To recharge post-workout, head to Orchard Street Elixir Bar for a booster shot (aloe vera and chlorophyll) or a nut milk steamed with rich cacao, chai and dandelion.
Cross Fit Infinitum
The space is stripped back and minimal with large windows, naked concrete floors and whitewashed walls. “Before CrossFit became mainstream, trainers would typically find a grungy old warehouse because it’s cheap and spacious,” says manager Oliver Smith. “Most places are still inspired by this layout as it allows training focus and space for movement.”
While personal training is available, the gym has a heavy focus on CrossFit classes. These involve both physical exercise and mindfulness – and can be used for high-intensity competitive fitness or as a simple way of maintaining strength. Smith says, ”You don’t need fancy things for CrossFit – TVs are only a distraction and don’t allow a functional training space.” The open and light-filled room allows for fluid movement, clarity and a fresh, positive frame of mind.
Centennial Health Club
This gym’s bold colour scheme, tropical trees and 10-metre-high ceilings make it feel more like a luxury resort than a place for heavy sweating. The design was a joint effort by manager and director Andrew Bovill and architect Anthony Dukes. “We started off with the concept of making a space to work out and hang out,” says Bovill. The resulting open space is comfortable and lifts the spirit.

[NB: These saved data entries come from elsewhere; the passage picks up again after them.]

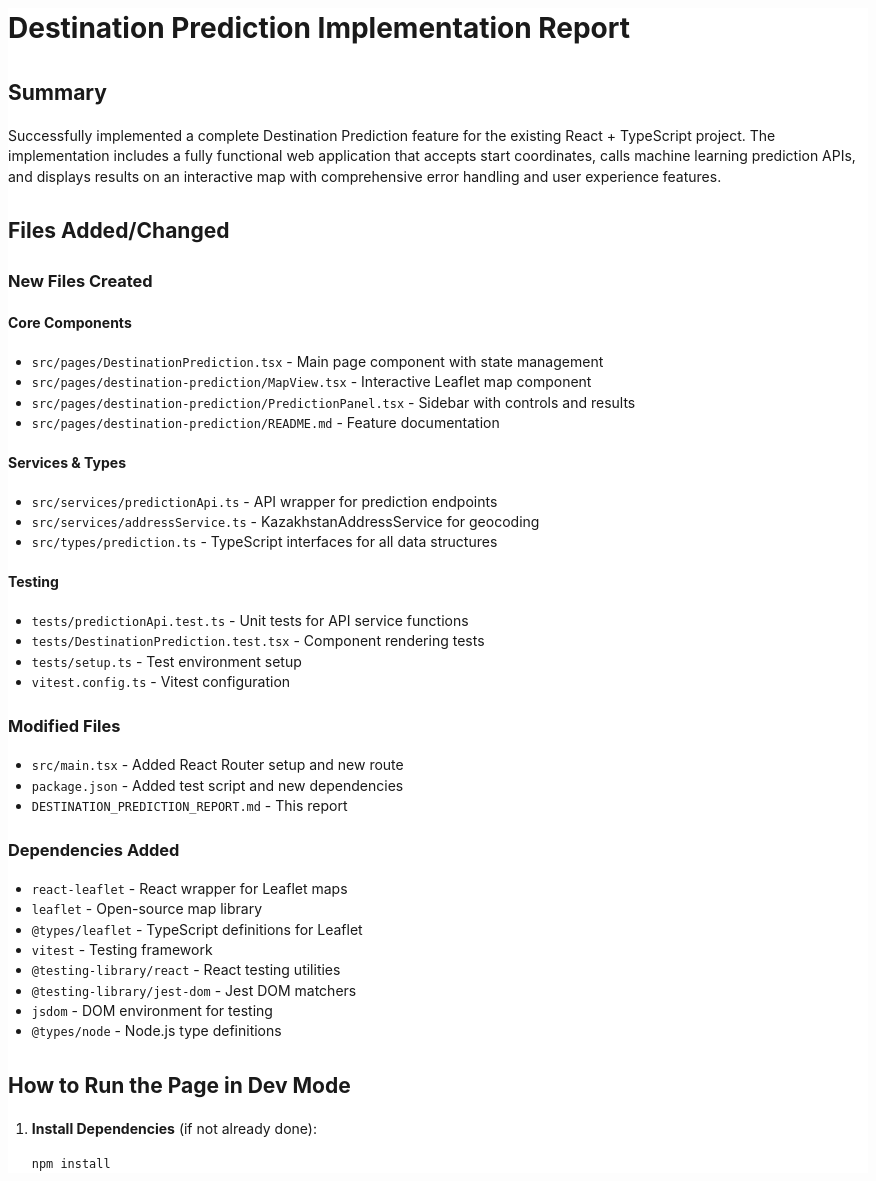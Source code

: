 # Destination Prediction Implementation Report

## Summary

Successfully implemented a complete Destination Prediction feature for the existing React + TypeScript project. The implementation includes a fully functional web application that accepts start coordinates, calls machine learning prediction APIs, and displays results on an interactive map with comprehensive error handling and user experience features.

## Files Added/Changed

### New Files Created

#### Core Components
- `src/pages/DestinationPrediction.tsx` - Main page component with state management
- `src/pages/destination-prediction/MapView.tsx` - Interactive Leaflet map component
- `src/pages/destination-prediction/PredictionPanel.tsx` - Sidebar with controls and results
- `src/pages/destination-prediction/README.md` - Feature documentation

#### Services & Types
- `src/services/predictionApi.ts` - API wrapper for prediction endpoints
- `src/services/addressService.ts` - KazakhstanAddressService for geocoding
- `src/types/prediction.ts` - TypeScript interfaces for all data structures

#### Testing
- `tests/predictionApi.test.ts` - Unit tests for API service functions
- `tests/DestinationPrediction.test.tsx` - Component rendering tests
- `tests/setup.ts` - Test environment setup
- `vitest.config.ts` - Vitest configuration

### Modified Files
- `src/main.tsx` - Added React Router setup and new route
- `package.json` - Added test script and new dependencies
- `DESTINATION_PREDICTION_REPORT.md` - This report

### Dependencies Added
- `react-leaflet` - React wrapper for Leaflet maps
- `leaflet` - Open-source map library
- `@types/leaflet` - TypeScript definitions for Leaflet
- `vitest` - Testing framework
- `@testing-library/react` - React testing utilities
- `@testing-library/jest-dom` - Jest DOM matchers
- `jsdom` - DOM environment for testing
- `@types/node` - Node.js type definitions

## How to Run the Page in Dev Mode

1. **Install Dependencies** (if not already done):
   ```bash
   npm install
   ```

There are large-panelled glass doors, which open up completely to expose the front of the gym in summer. “We wanted to avoid the usual intimidating atmosphere at gyms. We call it serious training without the serious attitude,” says Bovill.
The training area is open, with equipment used in a routine cycle. Move from a Kangoo jumps class to TRX frames and then finish at the sprint track, all within the same room.
The gym has a full cardio suite with free-weight and running machines. Bovill says, ”It’s a place for playing and enjoying training.” If you’re looking for more adventure, try the rock-climbing wall, running stretch bands or rope ladder. There's also a gravity class and Marion runs kick club classes, which involve 45 minutes of lower and upper body work.
98 Riley Street Gym
Combining exposed brick walls, large windows and raised ceilings, 98 Riley Street feels as if you’re working out in a New York loft. The design by Blainey North & Associates promotes natural ventilation, light exposure and freedom of movement.
Manager Chris Feather, who has been involved in professional sports since an early age, says 98 Riley Street is “a functional training gym”. Its flexible layout can be tailored to suit the many different classes available.
Each personal trainer has their own specialty. The coaches can either challenge and guide determined athletes or provide training support for basic strength building.